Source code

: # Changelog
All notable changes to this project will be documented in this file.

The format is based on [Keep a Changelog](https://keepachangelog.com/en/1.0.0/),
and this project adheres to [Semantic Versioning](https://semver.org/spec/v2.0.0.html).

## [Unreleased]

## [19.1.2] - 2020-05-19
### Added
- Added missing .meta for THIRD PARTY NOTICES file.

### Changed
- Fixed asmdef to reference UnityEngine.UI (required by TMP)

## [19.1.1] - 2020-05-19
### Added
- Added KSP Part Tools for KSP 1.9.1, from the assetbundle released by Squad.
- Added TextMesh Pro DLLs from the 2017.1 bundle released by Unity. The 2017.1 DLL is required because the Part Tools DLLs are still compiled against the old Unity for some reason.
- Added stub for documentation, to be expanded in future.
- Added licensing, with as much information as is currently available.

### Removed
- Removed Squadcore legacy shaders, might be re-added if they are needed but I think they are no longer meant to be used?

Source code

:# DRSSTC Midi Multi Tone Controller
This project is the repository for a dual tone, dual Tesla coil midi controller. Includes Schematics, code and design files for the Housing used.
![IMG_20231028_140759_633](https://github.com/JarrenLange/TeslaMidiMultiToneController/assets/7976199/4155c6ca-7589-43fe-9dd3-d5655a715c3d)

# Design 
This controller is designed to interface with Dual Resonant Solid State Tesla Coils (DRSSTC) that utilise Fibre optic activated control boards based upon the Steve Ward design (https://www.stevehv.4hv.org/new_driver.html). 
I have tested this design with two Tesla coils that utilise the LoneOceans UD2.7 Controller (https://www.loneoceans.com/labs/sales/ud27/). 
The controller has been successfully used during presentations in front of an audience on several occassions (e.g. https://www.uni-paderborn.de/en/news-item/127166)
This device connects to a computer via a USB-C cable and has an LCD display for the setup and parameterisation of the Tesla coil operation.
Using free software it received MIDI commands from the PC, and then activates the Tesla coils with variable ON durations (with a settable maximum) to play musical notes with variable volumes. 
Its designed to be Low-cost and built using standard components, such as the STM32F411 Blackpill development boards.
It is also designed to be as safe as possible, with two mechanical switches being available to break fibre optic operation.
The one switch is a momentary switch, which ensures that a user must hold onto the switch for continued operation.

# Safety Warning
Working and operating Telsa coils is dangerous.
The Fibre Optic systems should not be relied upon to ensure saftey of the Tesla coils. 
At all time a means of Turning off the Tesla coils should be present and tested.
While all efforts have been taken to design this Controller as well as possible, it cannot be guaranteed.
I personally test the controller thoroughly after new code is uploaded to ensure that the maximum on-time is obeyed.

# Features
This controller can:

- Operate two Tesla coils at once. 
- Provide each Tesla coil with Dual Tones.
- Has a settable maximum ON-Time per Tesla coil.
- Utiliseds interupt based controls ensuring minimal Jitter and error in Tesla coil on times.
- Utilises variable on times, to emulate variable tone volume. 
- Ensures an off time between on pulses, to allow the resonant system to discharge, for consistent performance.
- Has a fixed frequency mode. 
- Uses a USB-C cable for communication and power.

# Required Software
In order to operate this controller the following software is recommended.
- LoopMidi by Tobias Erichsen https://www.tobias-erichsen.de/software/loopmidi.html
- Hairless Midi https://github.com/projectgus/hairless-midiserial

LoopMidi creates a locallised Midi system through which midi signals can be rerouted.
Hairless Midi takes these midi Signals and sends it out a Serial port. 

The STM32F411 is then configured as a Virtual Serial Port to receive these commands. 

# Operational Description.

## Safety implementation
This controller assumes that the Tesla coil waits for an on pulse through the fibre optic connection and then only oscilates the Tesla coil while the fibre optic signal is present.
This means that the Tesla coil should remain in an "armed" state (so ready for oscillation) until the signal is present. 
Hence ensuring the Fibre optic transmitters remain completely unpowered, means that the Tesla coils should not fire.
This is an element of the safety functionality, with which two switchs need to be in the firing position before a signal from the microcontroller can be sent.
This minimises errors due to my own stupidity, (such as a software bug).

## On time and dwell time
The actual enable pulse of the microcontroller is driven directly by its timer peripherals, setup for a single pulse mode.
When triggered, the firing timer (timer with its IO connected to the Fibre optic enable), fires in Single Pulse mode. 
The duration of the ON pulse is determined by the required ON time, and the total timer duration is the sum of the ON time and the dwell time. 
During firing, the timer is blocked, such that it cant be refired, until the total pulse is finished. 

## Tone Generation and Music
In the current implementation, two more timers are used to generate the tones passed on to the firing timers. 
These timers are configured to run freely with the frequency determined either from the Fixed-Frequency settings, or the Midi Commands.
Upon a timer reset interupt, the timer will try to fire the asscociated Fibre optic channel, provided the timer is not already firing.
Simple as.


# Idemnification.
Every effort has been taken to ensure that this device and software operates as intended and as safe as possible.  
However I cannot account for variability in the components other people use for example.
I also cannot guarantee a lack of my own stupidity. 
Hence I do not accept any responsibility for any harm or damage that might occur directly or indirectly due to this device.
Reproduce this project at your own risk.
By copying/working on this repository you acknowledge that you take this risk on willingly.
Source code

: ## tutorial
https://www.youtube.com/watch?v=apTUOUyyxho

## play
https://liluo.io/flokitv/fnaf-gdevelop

• **WHAT IS BEING ASKED**
If a line in the records above contains the word "dwell", copy it.

• **TASK RESULT**
## On time and dwell time
The duration of the ON pulse is determined by the required ON time, and the total timer duration is the sum of the ON time and the dwell time. 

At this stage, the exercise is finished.